What the task requires
Return the lines of the data below in which the string "experimental" occurs.
─── Records provided ───
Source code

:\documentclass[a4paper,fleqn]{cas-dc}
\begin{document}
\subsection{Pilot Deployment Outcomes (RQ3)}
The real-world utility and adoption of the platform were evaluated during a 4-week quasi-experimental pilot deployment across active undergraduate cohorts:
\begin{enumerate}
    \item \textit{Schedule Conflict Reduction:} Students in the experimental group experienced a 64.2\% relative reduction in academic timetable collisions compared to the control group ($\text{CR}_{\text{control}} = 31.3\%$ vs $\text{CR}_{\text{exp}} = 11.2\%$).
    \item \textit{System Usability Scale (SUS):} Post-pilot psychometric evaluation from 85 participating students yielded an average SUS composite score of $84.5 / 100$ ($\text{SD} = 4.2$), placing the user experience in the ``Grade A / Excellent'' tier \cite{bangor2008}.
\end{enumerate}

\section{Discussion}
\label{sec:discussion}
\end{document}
───
Solution to this problem
The real-world utility and adoption of the platform were evaluated during a 4-week quasi-experimental pilot deployment across active undergraduate cohorts:
    \item \textit{Schedule Conflict Reduction:} Students in the experimental group experienced a 64.2\% relative reduction in academic timetable collisions compared to the control group ($\text{CR}_{\text{control}} = 31.3\%$ vs $\text{CR}_{\text{exp}} = 11.2\%$).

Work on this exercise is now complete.